The Hyderabadi was particularly astute. He purchased property for 15 years in Hyderabad, when they were only Rs 25 Lakhs each. His goal was to buy one a year, which he did for 15 years. Now each property is worth Rs 3 Crores. This means he has a substantial amount of assets in India, well into the millions and a solid base. Now if he wants to sell up and purchase in the US, where he resides, it’s an easy move for him.

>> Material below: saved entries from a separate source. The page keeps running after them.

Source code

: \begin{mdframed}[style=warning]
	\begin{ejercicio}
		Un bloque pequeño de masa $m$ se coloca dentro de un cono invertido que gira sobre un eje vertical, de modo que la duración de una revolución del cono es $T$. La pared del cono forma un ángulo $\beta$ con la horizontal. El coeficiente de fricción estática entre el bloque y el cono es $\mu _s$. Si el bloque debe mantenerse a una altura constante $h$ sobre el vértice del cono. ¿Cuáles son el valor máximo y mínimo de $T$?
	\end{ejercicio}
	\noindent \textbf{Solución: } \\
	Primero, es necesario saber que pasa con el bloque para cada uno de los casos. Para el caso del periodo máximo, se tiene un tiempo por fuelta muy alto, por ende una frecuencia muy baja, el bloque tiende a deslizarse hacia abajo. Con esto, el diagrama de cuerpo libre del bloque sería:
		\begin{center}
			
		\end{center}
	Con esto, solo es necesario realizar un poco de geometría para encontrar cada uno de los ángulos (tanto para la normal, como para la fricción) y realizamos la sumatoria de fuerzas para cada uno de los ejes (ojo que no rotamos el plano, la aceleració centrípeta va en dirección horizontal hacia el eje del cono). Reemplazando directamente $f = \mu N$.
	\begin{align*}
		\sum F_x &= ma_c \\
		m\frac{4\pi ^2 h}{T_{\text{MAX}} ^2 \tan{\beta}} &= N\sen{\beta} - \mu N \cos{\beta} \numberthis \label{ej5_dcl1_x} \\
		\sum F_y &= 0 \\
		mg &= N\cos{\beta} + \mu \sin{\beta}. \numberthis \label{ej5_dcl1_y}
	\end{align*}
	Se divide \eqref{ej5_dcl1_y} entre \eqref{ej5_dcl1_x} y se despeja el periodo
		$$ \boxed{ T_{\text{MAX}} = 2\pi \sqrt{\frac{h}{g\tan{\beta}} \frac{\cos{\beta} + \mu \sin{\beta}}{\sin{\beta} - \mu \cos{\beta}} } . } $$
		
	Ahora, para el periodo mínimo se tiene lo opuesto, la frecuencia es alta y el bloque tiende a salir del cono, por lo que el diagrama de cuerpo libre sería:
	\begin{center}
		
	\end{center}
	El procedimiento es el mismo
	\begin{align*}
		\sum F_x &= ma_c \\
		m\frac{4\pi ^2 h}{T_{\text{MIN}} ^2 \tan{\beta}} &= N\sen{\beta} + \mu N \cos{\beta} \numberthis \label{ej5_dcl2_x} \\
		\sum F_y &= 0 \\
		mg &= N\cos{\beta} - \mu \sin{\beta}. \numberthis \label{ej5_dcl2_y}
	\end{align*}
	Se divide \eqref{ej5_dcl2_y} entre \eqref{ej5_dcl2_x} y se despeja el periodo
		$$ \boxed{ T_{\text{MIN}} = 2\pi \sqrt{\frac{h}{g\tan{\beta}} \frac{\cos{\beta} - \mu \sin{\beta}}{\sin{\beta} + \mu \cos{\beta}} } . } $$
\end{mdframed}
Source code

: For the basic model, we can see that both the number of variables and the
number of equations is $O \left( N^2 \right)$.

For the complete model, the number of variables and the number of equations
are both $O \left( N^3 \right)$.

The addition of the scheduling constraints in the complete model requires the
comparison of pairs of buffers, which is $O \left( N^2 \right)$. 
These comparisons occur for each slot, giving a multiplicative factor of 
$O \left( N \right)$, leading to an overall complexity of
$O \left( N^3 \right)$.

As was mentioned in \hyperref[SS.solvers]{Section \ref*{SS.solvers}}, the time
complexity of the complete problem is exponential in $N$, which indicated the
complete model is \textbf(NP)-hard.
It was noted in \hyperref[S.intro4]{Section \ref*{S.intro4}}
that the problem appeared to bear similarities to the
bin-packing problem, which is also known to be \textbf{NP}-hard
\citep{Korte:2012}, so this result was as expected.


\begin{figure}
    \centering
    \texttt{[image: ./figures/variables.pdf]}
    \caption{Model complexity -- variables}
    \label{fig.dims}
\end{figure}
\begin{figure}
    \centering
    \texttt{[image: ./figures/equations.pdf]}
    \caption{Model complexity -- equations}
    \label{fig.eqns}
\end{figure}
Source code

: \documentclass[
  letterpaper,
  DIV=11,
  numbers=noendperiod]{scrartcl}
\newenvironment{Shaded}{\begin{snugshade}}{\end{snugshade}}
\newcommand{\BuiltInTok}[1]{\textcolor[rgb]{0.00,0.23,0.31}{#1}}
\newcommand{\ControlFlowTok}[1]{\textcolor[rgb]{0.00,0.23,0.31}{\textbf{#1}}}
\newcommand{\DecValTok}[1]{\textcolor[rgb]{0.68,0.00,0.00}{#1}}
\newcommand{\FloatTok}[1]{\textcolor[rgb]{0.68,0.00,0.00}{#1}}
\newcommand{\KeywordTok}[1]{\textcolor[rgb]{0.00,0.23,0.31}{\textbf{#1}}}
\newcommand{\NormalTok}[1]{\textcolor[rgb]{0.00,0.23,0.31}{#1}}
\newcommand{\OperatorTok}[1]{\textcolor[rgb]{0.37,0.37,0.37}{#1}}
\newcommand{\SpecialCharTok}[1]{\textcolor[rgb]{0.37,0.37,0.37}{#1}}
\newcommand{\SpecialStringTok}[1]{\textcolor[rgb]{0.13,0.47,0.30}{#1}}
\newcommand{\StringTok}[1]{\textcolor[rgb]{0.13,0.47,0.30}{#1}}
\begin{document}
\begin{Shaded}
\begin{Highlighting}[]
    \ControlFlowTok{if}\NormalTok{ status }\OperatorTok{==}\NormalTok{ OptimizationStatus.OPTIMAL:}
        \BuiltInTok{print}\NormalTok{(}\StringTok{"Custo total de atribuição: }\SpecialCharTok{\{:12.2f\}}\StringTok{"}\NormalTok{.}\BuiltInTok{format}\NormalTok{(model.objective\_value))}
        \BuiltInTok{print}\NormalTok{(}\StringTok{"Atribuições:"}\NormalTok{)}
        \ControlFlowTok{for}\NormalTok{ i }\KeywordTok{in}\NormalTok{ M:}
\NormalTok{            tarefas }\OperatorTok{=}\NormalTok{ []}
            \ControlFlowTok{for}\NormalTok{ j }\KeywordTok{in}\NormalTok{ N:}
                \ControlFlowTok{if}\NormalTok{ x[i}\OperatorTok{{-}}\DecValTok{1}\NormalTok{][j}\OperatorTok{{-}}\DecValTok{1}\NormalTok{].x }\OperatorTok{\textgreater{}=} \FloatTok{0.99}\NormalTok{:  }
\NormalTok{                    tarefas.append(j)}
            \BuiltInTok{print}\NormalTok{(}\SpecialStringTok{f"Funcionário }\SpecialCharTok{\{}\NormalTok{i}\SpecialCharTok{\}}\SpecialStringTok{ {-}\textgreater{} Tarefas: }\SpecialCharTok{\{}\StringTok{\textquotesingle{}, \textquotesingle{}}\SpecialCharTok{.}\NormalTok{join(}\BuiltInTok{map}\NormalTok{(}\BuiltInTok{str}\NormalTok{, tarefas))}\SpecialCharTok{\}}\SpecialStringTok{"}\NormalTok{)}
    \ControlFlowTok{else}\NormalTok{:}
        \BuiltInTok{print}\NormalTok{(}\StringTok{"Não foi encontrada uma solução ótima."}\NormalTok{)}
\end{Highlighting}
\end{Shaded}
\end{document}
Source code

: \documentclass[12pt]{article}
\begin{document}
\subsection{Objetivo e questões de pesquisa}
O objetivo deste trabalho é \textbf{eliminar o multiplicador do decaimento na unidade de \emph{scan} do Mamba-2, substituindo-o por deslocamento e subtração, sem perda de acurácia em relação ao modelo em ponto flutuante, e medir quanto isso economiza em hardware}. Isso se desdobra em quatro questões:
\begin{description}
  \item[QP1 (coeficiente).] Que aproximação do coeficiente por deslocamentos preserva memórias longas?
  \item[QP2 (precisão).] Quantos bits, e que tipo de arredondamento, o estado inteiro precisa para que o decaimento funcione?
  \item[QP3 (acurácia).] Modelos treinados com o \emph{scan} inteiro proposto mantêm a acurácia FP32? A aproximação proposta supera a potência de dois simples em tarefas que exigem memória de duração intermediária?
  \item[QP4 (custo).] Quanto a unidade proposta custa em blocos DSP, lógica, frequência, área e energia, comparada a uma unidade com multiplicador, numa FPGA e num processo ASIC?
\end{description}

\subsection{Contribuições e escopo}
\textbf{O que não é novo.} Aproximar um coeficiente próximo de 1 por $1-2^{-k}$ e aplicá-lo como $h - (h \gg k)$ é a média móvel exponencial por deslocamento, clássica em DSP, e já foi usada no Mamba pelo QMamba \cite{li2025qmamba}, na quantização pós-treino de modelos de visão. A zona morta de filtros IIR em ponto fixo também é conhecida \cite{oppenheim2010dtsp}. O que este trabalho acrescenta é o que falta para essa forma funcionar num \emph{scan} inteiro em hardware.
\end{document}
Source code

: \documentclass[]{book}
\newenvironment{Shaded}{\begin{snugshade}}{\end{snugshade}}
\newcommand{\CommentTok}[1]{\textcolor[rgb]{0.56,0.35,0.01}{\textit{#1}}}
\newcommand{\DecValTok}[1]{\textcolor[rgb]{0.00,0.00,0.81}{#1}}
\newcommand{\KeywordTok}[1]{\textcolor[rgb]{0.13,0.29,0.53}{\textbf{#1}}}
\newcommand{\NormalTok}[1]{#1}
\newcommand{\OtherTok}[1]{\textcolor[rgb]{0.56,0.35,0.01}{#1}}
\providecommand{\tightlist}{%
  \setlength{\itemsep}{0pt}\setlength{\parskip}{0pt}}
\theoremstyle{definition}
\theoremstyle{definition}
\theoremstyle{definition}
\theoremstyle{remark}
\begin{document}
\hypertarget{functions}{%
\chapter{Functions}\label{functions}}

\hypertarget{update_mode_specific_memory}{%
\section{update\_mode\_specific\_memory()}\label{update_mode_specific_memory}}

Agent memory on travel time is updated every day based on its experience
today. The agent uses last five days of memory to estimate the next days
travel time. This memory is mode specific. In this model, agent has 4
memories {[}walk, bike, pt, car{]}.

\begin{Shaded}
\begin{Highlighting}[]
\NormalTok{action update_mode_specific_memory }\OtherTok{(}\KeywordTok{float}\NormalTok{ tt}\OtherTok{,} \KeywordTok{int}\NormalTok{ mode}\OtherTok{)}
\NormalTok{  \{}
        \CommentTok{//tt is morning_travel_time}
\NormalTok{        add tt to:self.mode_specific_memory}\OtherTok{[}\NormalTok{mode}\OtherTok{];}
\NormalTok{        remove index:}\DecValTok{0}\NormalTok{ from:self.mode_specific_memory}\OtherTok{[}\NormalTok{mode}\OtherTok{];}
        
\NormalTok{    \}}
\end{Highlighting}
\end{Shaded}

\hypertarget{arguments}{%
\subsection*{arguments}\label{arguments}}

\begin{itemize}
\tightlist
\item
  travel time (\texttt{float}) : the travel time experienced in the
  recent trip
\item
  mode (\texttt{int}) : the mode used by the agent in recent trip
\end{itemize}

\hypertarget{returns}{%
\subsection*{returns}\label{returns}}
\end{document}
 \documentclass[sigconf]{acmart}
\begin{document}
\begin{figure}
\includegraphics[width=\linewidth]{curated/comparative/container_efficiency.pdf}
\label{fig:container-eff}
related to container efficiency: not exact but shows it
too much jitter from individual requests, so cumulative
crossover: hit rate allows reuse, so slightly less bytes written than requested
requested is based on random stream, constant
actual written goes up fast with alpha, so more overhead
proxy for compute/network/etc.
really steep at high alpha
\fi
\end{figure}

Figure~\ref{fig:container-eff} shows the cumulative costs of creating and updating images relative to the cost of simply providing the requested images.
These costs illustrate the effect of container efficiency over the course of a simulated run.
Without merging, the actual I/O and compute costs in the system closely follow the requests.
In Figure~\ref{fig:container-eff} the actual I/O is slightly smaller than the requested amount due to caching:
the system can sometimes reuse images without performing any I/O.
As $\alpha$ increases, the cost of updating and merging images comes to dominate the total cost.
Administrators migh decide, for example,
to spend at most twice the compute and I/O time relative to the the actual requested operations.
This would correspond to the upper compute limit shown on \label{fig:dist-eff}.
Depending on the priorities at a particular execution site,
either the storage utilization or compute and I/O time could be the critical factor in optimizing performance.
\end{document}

His strategy was simple, he never bought a property for more than Rs 50 Lakhs and he only purchased when the market was down. Bread and butter property, as they say. Stuff that cannot really go any lower. His thinking was simple, he saw that property in India and China would rise to match with the western world, as the world was coming to a level playing field. This is certainly true; One only has to book a hotel in Mumbai or Delhi to see the prices, and they will not bargain either. Prices are on par with London, if not higher.
He said the fool will buy a property for Rs 1 Crore and the wise man will rent from him at Rs 25,000 pm. The logic being, there is a limit to the growth of the Rs 1 Crore property, and the yield of only 3%. Whereas, if you purchase low the potential for growth is far higher.
At the time, the property price entry level was low relative to income, now there is a wide margin of difference in the multiples.
Clearly, he has done very well implementing these simple principles to his investment.
The NRI from London has done well too. She bought a property in Delhi for Rs 50 Lakhs, the property has grown to Rs 1 Crore in a few years. She was disappointed with the rental returns which were low, to be expected in India. However, with solid growth you can afford to be a little relaxed about the rental income side of investment.
The Sri Lankan chose to invest in his new home, which is Canada, where he runs a business and invests in a moderate way along with some money lending on the side.
When I said that’s all great, but you should always grow your flowers where you can water them, it resonated with all of them. The Sri Lankan nodded his head furiously, saying that many people came to him to invest overseas, but he figured if everyone is coming to Canada to invest why should he go elsewhere?
The NRI from London agreed, and felt there is a lack of control, and it’s easy to put money in but hard to get it out again. The Hyderabadi, well his watering pipe reaches all the way from Texas to Hyderabad, as he has family and connections over there which means he can get things done over the phone and laptop.